Por vezes, pensa o agnóstico,
o que é inverosímil
nasce de uma pura explicação
lógica, como se o
acaso não existisse. O que ele
faz, porém, é
colocar-se na posição do homem
que não aceita que a
beleza possa surgir do nada,
ao descobrir que tem
o pé na fronteira entre o que
sabemos e o que não
precisamos, sequer, de
compreender. Por
isso, ao beber a água, senti
o brilho da manhã
encher-me a alma, como
se a água fosse mais
do que um líquido incolor
e inodoro.

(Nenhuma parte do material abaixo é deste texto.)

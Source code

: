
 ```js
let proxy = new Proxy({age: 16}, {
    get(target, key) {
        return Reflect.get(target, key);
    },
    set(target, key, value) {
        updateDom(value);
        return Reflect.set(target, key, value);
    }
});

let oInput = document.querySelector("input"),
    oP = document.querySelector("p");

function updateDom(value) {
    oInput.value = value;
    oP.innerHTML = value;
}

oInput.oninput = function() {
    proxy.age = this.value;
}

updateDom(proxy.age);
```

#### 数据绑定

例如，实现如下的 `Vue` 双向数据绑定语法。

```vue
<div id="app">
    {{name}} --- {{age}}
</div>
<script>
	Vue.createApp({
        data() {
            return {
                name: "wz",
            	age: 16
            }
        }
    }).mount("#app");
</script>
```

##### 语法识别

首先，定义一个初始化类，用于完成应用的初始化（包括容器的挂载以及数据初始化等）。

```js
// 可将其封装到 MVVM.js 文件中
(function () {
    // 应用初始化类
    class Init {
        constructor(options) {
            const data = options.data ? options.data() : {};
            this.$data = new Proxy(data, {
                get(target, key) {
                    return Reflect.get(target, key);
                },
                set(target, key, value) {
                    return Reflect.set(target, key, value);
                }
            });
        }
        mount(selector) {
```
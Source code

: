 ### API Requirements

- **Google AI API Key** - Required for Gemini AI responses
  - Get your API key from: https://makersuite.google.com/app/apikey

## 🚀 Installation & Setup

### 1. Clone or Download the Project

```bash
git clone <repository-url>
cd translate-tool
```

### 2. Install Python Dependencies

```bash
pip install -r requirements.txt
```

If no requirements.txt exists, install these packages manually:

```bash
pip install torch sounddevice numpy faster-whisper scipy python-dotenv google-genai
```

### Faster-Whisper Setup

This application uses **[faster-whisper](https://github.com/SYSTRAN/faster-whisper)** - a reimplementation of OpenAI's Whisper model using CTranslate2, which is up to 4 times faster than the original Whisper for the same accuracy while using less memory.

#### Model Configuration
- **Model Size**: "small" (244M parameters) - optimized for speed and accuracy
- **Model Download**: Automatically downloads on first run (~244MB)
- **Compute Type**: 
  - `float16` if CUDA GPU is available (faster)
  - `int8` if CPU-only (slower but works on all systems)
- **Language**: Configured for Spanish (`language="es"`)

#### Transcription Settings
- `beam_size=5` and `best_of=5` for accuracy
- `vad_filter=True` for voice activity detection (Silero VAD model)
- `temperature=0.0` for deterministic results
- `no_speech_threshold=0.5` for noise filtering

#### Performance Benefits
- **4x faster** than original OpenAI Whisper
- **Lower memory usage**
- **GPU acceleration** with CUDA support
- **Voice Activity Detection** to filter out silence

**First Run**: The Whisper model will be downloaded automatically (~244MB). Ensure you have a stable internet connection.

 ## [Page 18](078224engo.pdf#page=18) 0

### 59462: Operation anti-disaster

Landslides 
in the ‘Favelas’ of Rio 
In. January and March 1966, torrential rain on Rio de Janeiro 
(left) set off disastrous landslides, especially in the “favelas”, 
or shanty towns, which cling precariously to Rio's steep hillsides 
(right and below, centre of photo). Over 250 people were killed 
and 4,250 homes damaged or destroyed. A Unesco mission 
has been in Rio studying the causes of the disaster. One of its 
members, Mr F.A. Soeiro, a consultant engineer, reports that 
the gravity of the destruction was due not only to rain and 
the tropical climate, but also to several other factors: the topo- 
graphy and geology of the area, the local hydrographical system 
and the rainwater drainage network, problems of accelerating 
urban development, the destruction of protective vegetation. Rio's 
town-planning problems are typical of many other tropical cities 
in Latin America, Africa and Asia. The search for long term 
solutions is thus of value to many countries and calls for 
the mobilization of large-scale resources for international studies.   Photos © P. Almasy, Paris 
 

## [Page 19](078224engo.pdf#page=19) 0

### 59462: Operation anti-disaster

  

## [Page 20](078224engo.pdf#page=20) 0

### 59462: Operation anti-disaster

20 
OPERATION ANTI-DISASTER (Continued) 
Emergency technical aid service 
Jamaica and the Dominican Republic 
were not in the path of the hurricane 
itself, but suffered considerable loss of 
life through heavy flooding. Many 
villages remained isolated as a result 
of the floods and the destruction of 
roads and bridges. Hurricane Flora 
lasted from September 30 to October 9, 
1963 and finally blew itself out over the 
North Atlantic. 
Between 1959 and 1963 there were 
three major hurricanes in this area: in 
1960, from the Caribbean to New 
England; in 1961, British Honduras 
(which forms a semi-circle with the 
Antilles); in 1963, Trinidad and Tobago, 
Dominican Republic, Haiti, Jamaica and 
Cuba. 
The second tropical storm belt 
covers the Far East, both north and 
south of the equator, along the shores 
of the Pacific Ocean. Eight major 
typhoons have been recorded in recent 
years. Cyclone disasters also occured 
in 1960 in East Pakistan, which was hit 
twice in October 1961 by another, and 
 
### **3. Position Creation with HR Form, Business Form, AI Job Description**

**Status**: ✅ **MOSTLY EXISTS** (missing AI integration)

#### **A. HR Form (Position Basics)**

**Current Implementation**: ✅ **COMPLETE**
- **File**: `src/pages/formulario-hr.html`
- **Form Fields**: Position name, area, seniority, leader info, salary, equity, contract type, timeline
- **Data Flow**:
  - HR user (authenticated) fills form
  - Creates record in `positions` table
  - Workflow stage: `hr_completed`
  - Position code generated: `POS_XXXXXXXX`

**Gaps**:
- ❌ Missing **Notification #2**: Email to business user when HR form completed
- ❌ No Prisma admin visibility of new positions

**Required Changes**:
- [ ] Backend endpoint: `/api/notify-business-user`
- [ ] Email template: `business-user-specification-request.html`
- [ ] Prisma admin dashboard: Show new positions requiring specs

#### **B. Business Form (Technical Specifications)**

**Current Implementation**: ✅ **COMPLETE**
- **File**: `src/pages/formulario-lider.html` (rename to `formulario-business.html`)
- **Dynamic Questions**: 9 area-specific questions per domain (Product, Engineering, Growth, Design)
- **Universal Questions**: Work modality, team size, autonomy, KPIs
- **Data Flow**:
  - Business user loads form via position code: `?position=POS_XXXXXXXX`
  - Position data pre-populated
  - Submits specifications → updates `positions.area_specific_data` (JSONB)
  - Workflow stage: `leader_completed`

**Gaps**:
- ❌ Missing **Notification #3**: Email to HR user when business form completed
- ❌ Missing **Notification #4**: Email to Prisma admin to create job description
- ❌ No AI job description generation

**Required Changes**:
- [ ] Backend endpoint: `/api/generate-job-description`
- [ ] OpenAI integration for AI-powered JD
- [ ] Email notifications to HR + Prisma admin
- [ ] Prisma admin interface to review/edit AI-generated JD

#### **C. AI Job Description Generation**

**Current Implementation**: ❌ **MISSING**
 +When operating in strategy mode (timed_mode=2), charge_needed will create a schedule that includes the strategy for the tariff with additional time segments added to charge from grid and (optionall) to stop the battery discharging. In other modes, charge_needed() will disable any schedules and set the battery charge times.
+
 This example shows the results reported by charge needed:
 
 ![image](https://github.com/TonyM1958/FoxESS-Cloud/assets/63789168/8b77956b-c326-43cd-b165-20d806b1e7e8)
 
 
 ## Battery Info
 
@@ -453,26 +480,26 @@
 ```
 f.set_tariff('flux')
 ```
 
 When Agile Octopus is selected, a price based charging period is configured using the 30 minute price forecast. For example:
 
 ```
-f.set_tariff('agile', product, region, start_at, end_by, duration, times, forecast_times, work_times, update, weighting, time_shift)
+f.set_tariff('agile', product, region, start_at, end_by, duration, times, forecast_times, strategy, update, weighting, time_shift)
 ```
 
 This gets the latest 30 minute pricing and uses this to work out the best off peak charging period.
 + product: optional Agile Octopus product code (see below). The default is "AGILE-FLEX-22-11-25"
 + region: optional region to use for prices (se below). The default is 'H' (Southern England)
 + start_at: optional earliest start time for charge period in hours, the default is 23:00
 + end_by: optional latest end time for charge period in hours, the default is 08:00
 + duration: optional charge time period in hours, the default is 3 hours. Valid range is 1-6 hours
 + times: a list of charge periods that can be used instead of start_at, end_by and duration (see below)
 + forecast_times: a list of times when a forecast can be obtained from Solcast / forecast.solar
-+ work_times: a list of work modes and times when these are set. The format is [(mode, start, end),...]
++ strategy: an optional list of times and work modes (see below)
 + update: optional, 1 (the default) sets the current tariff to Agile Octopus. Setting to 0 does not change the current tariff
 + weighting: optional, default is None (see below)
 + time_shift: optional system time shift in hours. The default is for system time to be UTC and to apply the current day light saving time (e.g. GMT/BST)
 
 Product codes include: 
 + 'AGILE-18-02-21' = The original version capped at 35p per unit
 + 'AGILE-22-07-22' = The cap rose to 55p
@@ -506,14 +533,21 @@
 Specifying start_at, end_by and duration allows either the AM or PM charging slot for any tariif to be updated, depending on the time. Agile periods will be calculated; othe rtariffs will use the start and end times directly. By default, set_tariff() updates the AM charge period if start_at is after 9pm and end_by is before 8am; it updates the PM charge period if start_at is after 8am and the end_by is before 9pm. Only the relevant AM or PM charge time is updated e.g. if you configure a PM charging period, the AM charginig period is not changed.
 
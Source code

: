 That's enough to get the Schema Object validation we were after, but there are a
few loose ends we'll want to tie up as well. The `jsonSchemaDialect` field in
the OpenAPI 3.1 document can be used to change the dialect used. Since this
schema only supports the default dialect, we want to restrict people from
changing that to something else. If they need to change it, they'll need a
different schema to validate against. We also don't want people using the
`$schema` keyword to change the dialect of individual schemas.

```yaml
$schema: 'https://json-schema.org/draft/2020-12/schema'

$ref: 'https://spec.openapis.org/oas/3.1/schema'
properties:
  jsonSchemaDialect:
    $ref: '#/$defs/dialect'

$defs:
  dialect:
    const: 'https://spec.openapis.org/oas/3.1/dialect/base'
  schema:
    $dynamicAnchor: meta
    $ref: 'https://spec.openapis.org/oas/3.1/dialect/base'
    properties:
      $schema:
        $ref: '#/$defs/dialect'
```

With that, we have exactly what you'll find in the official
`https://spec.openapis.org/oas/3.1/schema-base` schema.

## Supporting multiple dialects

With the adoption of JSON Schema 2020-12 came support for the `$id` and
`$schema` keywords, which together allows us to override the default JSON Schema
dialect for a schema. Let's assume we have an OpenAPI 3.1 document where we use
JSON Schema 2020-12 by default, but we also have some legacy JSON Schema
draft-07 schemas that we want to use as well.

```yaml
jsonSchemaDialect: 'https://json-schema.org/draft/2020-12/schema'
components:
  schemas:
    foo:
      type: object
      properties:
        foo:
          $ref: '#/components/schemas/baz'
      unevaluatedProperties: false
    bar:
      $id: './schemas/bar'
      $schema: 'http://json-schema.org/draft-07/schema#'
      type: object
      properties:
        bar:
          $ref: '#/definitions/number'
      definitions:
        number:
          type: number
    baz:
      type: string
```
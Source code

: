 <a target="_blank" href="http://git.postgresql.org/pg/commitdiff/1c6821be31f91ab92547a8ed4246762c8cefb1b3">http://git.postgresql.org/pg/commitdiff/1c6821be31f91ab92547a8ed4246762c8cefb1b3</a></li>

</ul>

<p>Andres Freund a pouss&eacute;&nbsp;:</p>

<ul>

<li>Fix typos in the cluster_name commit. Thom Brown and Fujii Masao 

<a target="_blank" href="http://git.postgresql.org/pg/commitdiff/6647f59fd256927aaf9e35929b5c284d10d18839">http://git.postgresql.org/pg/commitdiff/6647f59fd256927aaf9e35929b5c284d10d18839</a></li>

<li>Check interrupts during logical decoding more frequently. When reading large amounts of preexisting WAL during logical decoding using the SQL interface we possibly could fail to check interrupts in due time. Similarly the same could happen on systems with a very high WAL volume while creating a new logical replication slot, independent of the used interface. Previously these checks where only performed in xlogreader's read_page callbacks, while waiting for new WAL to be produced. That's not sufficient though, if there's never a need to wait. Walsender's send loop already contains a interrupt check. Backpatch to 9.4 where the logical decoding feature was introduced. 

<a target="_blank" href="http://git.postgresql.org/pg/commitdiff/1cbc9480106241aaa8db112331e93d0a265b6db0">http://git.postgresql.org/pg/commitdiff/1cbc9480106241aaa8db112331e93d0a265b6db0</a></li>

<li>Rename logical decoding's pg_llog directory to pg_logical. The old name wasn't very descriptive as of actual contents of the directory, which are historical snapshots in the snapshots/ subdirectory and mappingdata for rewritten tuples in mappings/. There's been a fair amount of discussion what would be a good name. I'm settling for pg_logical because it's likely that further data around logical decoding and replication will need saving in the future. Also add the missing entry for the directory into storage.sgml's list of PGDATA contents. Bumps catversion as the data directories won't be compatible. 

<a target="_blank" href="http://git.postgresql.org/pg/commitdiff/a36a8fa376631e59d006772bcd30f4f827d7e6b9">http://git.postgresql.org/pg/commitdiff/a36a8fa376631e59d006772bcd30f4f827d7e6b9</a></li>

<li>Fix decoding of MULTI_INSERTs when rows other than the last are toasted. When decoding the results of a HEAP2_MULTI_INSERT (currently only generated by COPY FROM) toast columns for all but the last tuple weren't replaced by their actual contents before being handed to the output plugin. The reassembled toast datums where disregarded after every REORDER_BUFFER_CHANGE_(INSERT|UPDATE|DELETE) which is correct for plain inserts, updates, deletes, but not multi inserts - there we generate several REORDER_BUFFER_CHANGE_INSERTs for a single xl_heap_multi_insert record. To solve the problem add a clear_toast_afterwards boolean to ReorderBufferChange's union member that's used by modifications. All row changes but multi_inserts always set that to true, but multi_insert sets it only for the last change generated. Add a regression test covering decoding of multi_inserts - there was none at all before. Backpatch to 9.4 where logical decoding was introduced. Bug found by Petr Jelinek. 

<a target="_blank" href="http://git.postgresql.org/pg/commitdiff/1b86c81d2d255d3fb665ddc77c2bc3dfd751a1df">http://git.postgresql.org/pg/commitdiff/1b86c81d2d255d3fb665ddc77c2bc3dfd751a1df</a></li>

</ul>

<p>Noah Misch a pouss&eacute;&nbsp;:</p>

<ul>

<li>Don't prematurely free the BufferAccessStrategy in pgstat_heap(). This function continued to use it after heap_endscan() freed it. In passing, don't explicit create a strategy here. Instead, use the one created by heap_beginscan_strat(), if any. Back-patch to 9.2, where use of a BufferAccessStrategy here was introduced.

Porém,
quando pousei o copo vazio,
sentindo a falta da
luz que o enchera, pensei
como é frágil essa
pequena beleza, e
que talvez fosse
melhor ter ficado com sede.
Mulher bebendo um
copo d’água
(Mercedes Salgado:
artista espanhola)
Referência:
JÚDICE, Nuno. O mistério da beleza. In: __________. El misterio de la belleza. Traducción y presentación de Blanca Luz Pulido. Edición bilingüe: portugués x español. 1.ed. Monterrey, MX: Universidad Autónoma de Nuevo León, 2010. p. 34.